Breaking into the market as a solo investor is a pretty unsettling prospect.
Well, I think would be true if we listened to all the different advice and noise that exists in the stock market, which proves more than anything to be distracting. There are a couple of key things that you do need to know, but anyone without a stratospheric IQ can succeed in the stock market.
What is value investing?
Look, all investing is value investing. If you think of investing as the idea of laying down money today on the promise of receiving more in the future, value investing tries to actually increase the return that you get from that money in the future.

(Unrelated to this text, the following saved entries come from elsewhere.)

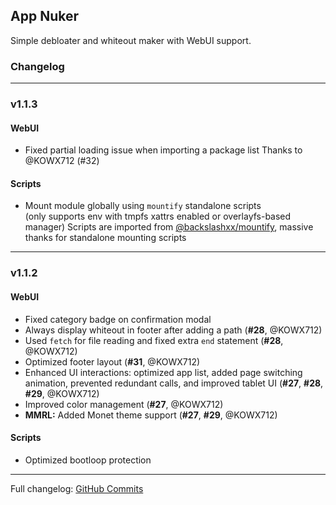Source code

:## App Nuker  
Simple debloater and whiteout maker with WebUI support.

### Changelog

---

### v1.1.3

#### WebUI  
- Fixed partial loading issue when importing a package list 
  Thanks to @KOWX712 (#32)

#### Scripts  
- Mount module globally using `mountify` standalone scripts  
  (only supports env with tmpfs xattrs enabled or overlayfs-based manager)
  Scripts are imported from [@backslashxx/mountify](https://github.com/backslashxx/mountify), massive thanks for standalone mounting scripts

---

### v1.1.2

#### WebUI  
- Fixed category badge on confirmation modal
- Always display whiteout in footer after adding a path (**#28**, @KOWX712)  
- Used `fetch` for file reading and fixed extra `end` statement (**#28**, @KOWX712)  
- Optimized footer layout (**#31**, @KOWX712)  
- Enhanced UI interactions: optimized app list, added page switching animation, prevented redundant calls, and improved tablet UI (**#27**, **#28**, **#29**, @KOWX712)  
- Improved color management (**#27**, @KOWX712)  
- **MMRL:** Added Monet theme support (**#27**, **#29**, @KOWX712)  

#### Scripts  
- Optimized bootloop protection

---

Full changelog: [GitHub Commits](https://github.com/ChiseWaguri/systemapp_nuker/commits/master/)
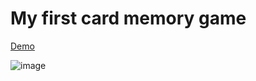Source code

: # My first card memory game


[Demo](https://timchen0409.github.io/card-memory-game)

![image](https://github.com/TimChen0409/card-memory-game/blob/master/images/demo.gif)
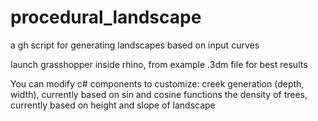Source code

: # procedural_landscape
a gh script for generating landscapes based on input curves

launch grasshopper inside rhino, from example .3dm file for best results

You can modify c# components to customize:
creek generation (depth, width), currently based on sin and cosine functions
the density of trees, currently based on height and slope of landscape
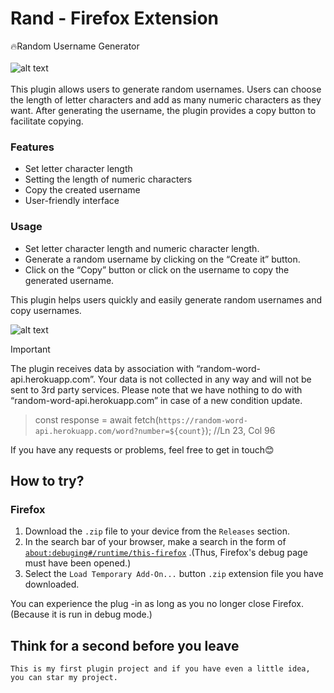 # Rand - Firefox Extension
🔥Random Username Generator <br><br>
![alt text](https://raw.githubusercontent.com/ahmts/Random-Username-Generator_Firefox-Extension/main/images/app.png)<br> <br>
This plugin allows users to generate random usernames. Users can choose the length of letter characters and add as many numeric characters as they want. After generating the username, the plugin provides a copy button to facilitate copying.
### Features

- Set letter character length
- Setting the length of numeric characters
- Copy the created username
- User-friendly interface

### Usage

- Set letter character length and numeric character length.
- Generate a random username by clicking on the “Create it” button.
- Click on the “Copy” button or click on the username to copy the generated username.

This plugin helps users quickly and easily generate random usernames and copy usernames.

![alt text](https://addons.mozilla.org/user-media/previews/thumbs/300/300234.jpg)

> [!IMPORTANT]
> The plugin receives data by association with “random-word-api.herokuapp.com”.
> Your data is not collected in any way and will not be sent to 3rd party services.
> Please note that we have nothing to do with “random-word-api.herokuapp.com” in case of a new condition update.

>const response = await fetch(`https://random-word-api.herokuapp.com/word?number=${count}`); //Ln 23, Col 96




If you have any requests or problems, feel free to get in touch😊

## How to try?

### Firefox

1. Download the `.zip` file to your device from the `Releases` section.
2. In the search bar of your browser, make a search in the form of [`about:debuging#/runtime/this-firefox`](about:debugging#/runtime/this-firefox) .(Thus, Firefox's debug page must have been opened.)
3. Select the `Load Temporary Add-On...` button `.zip` extension file you have downloaded.

You can experience the plug -in as long as you no longer close Firefox.
(Because it is run in debug mode.)

## Think for a second before you leave
`This is my first plugin project and if you have even a little idea, you can star my project.`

The first thing that you need to know is whether a business is a good business or a bad business. There’s no point in buying something cheap if it deserves to be cheap. So, you want to buy something that is undeservedly cheap, and by definition of very high quality. And the way to identify businesses that are very high quality, and there is one arithmetic ratio that we think above all others is worthy of mention, and that is return on incremental equity. So, you’re looking for businesses that generate very high rates of return on the money that’s been entrusted to them. Well that’s what we use to help us identify very high quality companies, and there are a number of other things, but that’s the main one.
And then, ideally what we want is that very extraordinary quality business to be available at a cheap price, and there’s a little formula that we use, which we have talked about on the blog and in the book I wrote called Value Able. And that formula seeks to identify a price below which you can safely say the business is cheap. And it’s pretty straightforward; it’s easy to explain.
And if you have a bank account with $10 million in it, for example, and let’s say this particular bank account was going to be auctioned tonight on air, everybody would want to know. Well, what should I pay for this particular bank account? I don’t want to get carried away. And let’s suppose that $10 million bank account is generating an interest rate, and it’s hypothetical of course, but it’s generating an interest rate of 20 percent, which is very, very attractive.
Now, maybe neither you nor I are greedy enough to demand a 20 percent return; we’d be happy if we could get it. But, we’d be also happy if we could get a 10 percent return. So, if there’s a bank account with $10 million and it’s throwing out 20 percent every year in interest and it’s paying it all-out, that’s equivalent to $2 million of interest income. But, you and I are happy with 10 percent.
So, if we paid $20 million for that bank account when it comes to auction we will get a 10 percent return on that money because we’ve paid $20 million and every year we’re receiving $2 million and it’s equivalent to 10 percent. Now there’s a little formula that as I say, I’ve written down, but it’s simply return on equity divided by the return that we want, multiplied by how much equity is in the bank account, or how much equity is on the company’s balance sheet.
So, now what we do is we turn the stock market on and we go to the auction, and the stock market is just an auction, and we decide whether or not we can get that particular bank account cheap. Now is nobody’s there at the auction and people are willing to sell that particular bank account to us for $11 million or $12 million, well that’s a lot less than what we valued that. Remember we valued it at $20 million. So, we know we are going to get a better than 10 percent return, we’re delighted, and we’ll bid for that bank account.
But, if the auction room is full and everyone is excited because interest rates are low and people are screaming from the bleachers to buy this thing and it’s going for $30, $40, $50 million, well, the best thing to do as a value investor is to zip up your wallet and just wait. Because as surely as the sun rises, there will be periods of despondency and depression. And that’s when you want to take advantage of low prices and great value.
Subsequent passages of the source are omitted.